ANDRE HOLLAND, EXECUTIVE PRODUCER, HIGH FLYING BIRD: Thank you for having us.
MARTIN: One of the writers reviewing the film called it the most radical sports film he’s ever seen. And not just because it’s a basketball movie with hardly any basketball in it. Tell me a little bit more about what you were going for because I understand that you worked on this over a period of years really, right? Can you talk about that?
TARELL ALVIN MCCRANEY, SCREENWRITER, HIGH FLYING BIRD: Yes. I think about two to three years.
MARTIN: Yes. So what do you — what were you going for?
MCCRANEY: I think it’s what we were going for really. I mean the nuisance, the beginning of the piece came from conversations that Andre had to have it with Steven. And they brought me into that conversation. They brought features, and clips, and articles, and books, a very important book, The Revolt of the Black Athlete, and they put it in front of me and said, “Look. What are you thinking about this? How do we make to story into something that is about an industry that circles around one of the most powerful and exciting games ever?”
MARTIN: Talk a little bit more about those conversations you’re having with Steven Soderbergh. What was the germ of the idea for you?

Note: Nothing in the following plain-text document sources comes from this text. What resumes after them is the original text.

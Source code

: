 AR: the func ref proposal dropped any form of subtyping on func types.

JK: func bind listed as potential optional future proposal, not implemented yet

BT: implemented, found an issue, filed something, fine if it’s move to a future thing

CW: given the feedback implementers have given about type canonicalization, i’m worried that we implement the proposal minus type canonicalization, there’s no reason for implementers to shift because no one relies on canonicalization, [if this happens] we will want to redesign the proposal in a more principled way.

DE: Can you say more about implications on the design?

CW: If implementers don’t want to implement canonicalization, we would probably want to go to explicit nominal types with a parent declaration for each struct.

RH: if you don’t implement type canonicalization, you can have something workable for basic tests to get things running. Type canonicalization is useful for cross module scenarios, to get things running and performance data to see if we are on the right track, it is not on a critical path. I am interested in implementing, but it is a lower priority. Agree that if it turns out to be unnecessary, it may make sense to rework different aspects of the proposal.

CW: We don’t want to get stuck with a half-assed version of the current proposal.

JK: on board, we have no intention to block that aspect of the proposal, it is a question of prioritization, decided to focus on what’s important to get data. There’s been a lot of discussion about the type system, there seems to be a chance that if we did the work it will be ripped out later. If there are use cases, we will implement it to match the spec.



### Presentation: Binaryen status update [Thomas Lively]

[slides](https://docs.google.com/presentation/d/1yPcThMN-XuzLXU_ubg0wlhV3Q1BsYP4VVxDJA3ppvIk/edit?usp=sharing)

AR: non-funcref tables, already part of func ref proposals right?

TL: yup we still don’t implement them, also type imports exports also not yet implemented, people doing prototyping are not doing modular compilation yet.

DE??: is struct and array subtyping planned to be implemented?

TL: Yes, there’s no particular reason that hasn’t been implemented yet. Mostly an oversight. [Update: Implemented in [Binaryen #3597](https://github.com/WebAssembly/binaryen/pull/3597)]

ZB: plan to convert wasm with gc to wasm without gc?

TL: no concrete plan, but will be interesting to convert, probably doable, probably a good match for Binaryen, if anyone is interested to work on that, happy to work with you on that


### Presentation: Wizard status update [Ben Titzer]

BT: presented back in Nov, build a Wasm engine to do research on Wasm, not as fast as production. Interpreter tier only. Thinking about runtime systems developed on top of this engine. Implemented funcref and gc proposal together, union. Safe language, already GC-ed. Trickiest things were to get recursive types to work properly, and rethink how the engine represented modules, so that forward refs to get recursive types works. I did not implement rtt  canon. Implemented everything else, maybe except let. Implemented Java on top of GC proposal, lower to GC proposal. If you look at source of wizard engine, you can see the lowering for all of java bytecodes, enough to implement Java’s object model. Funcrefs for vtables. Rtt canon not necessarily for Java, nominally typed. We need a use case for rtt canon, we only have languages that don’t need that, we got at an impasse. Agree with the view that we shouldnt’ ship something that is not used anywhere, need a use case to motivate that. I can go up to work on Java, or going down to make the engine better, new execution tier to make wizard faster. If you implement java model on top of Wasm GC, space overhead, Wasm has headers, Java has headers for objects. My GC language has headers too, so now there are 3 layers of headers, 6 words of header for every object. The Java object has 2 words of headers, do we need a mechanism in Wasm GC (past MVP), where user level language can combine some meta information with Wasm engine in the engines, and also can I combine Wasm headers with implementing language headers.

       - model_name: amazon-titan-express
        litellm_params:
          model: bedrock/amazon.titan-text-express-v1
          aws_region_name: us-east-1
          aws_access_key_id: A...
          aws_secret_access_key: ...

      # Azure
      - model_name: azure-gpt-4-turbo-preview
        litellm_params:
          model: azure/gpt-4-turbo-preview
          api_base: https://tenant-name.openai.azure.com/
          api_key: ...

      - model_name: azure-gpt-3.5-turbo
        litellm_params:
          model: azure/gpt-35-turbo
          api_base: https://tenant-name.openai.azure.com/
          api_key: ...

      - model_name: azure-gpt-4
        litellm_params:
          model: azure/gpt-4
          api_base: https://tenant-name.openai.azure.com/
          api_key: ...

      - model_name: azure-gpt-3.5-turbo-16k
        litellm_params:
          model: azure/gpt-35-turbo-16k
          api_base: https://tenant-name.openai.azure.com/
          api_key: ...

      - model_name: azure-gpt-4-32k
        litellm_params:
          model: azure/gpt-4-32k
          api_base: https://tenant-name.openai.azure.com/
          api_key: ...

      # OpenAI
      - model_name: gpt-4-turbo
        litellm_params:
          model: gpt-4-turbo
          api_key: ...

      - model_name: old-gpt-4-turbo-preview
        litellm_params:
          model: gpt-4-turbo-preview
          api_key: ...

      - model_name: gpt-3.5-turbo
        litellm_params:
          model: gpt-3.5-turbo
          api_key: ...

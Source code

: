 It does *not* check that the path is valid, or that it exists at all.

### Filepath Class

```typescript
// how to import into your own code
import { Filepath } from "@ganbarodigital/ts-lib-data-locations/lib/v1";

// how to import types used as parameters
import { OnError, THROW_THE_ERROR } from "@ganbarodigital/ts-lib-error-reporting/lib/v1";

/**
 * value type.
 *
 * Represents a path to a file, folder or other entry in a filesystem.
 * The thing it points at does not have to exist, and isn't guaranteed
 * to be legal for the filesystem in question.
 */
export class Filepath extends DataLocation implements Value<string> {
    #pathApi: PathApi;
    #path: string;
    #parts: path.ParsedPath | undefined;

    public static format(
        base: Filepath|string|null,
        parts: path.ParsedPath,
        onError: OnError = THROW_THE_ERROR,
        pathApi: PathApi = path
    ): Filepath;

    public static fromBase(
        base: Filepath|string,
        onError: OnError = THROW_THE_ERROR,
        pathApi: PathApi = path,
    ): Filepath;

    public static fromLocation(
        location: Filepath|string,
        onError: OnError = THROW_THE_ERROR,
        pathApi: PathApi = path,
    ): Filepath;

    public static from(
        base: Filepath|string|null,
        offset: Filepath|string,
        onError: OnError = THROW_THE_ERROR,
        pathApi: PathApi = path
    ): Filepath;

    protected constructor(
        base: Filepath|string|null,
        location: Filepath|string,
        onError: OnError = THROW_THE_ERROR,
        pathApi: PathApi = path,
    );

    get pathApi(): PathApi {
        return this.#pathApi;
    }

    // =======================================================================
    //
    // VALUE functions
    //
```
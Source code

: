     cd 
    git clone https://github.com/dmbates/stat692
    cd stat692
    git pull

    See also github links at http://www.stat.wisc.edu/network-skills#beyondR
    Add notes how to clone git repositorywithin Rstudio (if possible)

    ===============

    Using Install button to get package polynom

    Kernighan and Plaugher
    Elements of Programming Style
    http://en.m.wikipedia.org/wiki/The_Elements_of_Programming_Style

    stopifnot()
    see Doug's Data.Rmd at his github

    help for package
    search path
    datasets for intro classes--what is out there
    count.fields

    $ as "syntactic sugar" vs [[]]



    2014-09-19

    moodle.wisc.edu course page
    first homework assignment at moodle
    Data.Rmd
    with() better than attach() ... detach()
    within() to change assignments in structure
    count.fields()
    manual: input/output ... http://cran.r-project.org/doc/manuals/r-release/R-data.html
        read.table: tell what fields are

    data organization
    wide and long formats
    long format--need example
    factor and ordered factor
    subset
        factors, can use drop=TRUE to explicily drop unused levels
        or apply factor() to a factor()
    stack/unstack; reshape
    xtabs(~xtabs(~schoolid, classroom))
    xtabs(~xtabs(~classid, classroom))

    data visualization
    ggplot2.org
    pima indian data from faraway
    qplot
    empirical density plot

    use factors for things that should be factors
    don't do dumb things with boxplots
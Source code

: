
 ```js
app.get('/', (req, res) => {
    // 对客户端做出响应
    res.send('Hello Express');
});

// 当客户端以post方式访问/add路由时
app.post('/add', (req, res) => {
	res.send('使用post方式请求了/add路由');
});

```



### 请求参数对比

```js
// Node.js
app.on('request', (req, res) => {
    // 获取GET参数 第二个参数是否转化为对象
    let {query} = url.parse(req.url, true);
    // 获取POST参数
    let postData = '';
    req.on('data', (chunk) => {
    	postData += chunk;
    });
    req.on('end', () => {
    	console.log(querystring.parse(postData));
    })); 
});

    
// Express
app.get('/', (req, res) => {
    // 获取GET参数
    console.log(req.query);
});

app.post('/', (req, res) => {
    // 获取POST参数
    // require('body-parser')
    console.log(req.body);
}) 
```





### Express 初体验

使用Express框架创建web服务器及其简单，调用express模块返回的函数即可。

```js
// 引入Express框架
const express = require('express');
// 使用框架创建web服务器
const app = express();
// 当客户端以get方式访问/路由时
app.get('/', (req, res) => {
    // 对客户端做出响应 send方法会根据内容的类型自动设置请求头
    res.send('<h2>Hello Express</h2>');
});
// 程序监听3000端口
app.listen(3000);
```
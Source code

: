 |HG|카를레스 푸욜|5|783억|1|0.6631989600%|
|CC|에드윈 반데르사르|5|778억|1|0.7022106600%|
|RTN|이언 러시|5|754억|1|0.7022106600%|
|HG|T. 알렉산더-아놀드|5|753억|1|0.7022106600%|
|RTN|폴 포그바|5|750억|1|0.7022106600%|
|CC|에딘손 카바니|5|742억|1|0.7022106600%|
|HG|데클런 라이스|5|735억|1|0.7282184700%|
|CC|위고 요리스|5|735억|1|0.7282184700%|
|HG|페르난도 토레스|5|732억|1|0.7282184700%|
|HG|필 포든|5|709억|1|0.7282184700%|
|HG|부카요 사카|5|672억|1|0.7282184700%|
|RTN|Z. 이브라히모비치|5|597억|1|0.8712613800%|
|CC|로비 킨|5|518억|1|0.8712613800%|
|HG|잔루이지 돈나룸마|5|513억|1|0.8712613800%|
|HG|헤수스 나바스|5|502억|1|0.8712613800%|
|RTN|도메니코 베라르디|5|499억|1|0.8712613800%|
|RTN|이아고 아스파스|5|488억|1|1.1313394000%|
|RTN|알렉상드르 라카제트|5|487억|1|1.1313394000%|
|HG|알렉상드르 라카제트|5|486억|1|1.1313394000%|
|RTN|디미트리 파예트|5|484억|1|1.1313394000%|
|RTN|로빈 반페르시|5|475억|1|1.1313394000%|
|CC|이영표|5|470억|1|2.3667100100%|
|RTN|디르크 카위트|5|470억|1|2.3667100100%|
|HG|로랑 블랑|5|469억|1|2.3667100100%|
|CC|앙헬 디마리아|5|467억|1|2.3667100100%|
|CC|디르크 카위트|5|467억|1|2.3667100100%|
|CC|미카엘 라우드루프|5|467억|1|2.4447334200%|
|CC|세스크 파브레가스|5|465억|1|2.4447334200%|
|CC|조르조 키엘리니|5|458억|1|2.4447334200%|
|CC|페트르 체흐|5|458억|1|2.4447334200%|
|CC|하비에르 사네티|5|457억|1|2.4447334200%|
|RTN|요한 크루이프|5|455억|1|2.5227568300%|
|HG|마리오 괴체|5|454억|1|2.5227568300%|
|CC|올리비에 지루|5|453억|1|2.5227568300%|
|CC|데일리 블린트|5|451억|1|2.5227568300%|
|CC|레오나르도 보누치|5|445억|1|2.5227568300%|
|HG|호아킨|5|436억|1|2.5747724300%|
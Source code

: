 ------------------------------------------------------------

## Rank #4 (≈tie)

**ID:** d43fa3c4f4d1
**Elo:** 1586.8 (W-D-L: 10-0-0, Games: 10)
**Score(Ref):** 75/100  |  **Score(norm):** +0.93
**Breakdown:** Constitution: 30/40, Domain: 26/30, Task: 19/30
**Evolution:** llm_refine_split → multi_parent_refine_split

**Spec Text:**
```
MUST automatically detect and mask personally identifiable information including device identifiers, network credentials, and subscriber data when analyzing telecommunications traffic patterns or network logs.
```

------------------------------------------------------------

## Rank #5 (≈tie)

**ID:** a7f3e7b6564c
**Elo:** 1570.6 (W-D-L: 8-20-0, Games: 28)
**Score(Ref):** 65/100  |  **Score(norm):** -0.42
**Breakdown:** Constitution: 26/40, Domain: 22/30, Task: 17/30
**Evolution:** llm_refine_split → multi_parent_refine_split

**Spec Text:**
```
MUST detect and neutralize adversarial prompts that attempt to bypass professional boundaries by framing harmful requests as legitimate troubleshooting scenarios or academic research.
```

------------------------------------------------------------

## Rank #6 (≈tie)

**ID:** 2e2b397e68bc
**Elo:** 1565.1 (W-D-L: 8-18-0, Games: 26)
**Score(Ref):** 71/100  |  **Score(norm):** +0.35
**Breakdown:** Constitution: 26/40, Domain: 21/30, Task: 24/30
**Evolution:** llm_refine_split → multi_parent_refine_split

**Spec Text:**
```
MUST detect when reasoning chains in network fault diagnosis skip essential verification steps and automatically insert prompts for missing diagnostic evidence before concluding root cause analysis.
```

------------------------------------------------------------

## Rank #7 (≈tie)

HOLLAND: It was sort of two-fold. One, we were working on the show “The Knick”, Steve and I were, and I was really enjoying the process. And it’s really been a long time coming. And I mean, before I feel like I got a part that I can really sink my teeth into. So I thought, well, if I’m going to have the kind of career that I want, it’s probably going to involve me making things for myself. Steven agreed with that. And so I have this idea about —
MARTIN: Which is very generous to actually tell the truth to your face, right?
MARTIN: I mean for somebody to —
MARTIN: — who knows the industry as well as he does to say yes, you’re right.
HOLLAND: Exactly. He didn’t sell me a dream. I said, no, just keep working hard and keep on auditioning, keep on pushing. He said, “No, man. Actually, there’s not really a lane for you so you have to go out and make the stuff.”
MARTIN: I do want to get to the film but I do want to hear a little bit more about what it felt to hear I got to make my own work, I’ve got to create my own world because it’s not going to just be there for me.
HOLLAND: Well, the truth is it was sad. It felt sad to me to hear that. I think it was — I thought that going to a good university, going to a good graduate program, and then working hard, and being on time, being responsible, doing good work was enough. And then I realized that it wasn’t. And I can see that other people around me were getting great opportunities. And don’t get me wrong, I’m not begrudging anybody and I’m not — this is not poor me session. But the reality of it was that there were opportunities that people got that weren’t necessarily available to people of color, right. I think you had similar experiences —
MCCRANEY: Oh, absolutely.
HOLLAND: — you’re kind of realizing the limitations.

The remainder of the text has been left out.